- [PROBLEM DETAILS]:
Where does the string "should" appear in the records? Copy each line that holds it.

[Source texts of formatted documents]
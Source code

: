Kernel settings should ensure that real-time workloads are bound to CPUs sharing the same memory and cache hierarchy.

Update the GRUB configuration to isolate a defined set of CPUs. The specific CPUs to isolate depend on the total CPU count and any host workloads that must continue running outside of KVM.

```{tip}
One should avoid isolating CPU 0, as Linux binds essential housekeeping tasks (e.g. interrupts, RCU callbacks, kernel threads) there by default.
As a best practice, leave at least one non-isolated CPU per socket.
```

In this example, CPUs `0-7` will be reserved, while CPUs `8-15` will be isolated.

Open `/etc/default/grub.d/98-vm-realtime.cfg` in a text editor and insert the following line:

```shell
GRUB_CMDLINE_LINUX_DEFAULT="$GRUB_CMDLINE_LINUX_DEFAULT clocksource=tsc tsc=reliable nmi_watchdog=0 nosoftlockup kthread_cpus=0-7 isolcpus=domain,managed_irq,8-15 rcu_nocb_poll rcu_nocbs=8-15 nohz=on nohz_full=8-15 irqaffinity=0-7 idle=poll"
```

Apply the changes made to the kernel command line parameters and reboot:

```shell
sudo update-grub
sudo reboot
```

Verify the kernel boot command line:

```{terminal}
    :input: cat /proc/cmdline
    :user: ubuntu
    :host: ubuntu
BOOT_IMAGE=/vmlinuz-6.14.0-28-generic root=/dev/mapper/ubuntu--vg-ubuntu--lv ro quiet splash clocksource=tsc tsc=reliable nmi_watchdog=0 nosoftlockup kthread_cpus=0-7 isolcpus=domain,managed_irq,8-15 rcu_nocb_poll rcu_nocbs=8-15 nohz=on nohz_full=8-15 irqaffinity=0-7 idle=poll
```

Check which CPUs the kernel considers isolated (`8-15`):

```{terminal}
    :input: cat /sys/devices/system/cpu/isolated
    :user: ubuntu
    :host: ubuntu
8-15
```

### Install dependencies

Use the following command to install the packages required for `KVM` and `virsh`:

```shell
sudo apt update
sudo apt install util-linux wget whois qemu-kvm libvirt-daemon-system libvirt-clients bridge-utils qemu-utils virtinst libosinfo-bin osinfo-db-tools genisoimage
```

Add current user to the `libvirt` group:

- [RESULT OF THE TASK]:
:Kernel settings should ensure that real-time workloads are bound to CPUs sharing the same memory and cache hierarchy.
One should avoid isolating CPU 0, as Linux binds essential housekeeping tasks (e.g. interrupts, RCU callbacks, kernel threads) there by default.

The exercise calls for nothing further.